* What the exercise asks *
Go through the entries below. Copy each line in which "should" appears.

[Supplied data Boundary: Start]

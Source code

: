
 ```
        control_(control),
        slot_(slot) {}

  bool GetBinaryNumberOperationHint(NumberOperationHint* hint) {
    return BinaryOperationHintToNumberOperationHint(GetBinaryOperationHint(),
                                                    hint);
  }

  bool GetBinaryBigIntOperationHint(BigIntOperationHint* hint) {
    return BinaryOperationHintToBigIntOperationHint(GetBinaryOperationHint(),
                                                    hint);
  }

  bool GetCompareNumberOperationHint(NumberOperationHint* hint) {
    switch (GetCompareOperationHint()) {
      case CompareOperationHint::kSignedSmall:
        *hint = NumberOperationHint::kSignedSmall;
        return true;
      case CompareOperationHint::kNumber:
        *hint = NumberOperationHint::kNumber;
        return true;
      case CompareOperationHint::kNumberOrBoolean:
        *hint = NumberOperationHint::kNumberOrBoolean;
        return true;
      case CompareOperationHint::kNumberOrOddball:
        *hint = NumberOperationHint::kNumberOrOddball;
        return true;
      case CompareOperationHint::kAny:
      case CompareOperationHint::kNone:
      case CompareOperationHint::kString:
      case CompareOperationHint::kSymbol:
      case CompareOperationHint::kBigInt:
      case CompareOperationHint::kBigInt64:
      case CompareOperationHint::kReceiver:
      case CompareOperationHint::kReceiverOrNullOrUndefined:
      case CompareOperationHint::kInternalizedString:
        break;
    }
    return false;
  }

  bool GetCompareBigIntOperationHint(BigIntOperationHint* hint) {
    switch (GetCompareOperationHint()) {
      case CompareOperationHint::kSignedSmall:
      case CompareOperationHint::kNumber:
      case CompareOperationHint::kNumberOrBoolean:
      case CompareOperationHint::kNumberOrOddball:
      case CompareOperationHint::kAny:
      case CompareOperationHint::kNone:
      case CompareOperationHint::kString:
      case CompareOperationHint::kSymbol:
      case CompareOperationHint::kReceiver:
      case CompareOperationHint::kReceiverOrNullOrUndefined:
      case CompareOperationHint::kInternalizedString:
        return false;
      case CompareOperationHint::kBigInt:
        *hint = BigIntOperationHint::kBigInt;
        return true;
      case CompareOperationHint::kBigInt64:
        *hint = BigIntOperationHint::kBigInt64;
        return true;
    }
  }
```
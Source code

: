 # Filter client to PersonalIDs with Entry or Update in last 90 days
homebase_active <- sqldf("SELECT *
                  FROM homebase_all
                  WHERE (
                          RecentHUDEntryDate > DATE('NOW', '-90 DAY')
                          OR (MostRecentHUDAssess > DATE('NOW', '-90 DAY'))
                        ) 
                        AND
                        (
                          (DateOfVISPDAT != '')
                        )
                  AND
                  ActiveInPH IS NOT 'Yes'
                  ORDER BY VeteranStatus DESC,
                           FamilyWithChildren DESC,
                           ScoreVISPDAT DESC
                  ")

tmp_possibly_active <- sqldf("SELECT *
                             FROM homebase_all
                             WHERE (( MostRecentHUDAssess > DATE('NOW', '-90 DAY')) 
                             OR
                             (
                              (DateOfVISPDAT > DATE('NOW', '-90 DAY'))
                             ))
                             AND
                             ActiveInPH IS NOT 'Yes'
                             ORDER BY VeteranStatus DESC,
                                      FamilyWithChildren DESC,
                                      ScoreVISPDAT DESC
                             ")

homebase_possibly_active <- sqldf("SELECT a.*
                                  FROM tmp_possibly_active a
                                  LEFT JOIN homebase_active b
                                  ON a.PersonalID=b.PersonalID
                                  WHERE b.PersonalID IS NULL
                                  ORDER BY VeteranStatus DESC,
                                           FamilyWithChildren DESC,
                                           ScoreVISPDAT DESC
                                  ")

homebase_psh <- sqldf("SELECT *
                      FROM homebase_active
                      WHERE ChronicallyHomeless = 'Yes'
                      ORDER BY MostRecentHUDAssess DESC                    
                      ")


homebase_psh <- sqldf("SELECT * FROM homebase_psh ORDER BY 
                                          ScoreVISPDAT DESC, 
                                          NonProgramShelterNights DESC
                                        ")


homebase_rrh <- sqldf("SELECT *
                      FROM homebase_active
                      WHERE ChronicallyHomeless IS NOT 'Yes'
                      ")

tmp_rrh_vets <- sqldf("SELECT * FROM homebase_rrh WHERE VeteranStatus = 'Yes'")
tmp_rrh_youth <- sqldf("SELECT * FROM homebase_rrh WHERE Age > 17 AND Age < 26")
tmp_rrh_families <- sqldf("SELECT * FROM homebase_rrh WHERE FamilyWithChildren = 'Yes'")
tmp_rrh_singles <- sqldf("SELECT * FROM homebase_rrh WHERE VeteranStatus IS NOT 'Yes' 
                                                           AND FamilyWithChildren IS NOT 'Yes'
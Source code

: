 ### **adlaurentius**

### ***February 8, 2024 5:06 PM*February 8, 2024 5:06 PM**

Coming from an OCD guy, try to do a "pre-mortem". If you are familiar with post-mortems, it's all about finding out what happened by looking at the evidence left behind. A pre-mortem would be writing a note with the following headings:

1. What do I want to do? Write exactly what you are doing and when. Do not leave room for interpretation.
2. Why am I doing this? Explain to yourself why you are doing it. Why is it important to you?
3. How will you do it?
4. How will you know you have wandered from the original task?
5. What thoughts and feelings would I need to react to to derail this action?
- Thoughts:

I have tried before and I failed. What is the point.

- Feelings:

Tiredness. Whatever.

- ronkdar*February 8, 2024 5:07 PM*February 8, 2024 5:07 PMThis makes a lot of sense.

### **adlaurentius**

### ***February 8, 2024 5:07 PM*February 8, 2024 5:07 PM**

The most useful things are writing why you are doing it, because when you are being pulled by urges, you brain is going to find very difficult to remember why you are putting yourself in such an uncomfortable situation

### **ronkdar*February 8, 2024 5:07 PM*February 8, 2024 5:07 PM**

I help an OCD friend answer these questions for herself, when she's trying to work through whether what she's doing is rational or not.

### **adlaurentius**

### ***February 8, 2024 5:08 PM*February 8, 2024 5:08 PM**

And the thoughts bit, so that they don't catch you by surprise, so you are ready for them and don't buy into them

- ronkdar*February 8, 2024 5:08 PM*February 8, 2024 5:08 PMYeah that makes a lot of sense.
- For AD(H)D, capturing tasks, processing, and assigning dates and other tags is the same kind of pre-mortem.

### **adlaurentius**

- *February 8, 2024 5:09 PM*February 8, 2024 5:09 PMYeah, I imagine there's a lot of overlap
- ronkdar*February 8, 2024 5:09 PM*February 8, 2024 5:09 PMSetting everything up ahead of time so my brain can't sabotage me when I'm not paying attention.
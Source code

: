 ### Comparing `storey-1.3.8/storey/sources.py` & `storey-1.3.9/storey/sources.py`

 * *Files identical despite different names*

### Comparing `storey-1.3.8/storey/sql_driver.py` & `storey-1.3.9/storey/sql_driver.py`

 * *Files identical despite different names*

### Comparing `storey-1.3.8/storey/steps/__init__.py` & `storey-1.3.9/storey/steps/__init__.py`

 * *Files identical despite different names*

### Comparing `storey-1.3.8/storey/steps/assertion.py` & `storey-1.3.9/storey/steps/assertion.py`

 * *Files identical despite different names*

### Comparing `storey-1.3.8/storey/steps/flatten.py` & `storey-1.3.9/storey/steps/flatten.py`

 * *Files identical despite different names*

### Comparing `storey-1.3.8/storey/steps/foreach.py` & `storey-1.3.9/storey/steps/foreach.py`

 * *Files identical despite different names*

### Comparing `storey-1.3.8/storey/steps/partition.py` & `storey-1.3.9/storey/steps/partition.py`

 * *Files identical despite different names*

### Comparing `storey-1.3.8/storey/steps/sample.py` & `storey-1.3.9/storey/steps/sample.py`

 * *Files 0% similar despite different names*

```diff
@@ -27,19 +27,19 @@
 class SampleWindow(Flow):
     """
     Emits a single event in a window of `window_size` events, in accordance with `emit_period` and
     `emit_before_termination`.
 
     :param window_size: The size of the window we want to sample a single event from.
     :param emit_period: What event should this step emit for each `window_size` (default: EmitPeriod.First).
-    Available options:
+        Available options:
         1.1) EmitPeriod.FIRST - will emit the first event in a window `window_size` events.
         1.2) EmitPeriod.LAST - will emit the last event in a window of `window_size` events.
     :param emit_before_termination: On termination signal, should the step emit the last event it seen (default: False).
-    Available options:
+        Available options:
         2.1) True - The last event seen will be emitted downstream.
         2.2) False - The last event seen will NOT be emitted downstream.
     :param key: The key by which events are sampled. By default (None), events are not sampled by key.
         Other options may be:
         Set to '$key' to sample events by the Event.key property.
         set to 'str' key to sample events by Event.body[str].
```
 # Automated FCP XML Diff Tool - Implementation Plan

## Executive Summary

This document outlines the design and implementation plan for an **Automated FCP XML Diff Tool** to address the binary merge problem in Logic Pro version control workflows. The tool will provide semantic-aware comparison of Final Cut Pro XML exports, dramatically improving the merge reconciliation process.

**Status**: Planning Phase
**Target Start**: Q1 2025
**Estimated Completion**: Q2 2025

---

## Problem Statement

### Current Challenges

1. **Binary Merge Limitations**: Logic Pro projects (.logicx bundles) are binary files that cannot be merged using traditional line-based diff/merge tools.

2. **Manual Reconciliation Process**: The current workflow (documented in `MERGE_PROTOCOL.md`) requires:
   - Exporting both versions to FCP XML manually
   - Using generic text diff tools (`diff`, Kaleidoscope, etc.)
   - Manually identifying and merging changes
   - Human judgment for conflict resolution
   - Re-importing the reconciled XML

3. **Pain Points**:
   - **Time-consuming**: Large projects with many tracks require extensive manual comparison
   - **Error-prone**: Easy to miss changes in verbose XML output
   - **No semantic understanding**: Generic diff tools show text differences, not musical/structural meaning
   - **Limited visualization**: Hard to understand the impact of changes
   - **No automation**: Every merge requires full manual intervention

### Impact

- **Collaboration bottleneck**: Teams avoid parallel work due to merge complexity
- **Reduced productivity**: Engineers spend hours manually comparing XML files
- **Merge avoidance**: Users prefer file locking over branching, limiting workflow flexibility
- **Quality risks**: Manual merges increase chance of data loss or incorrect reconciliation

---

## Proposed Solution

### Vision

[Supplied data Boundary: End]

* Reply *
     :param emit_period: What event should this step emit for each `window_size` (default: EmitPeriod.First).
     :param emit_before_termination: On termination signal, should the step emit the last event it seen (default: False).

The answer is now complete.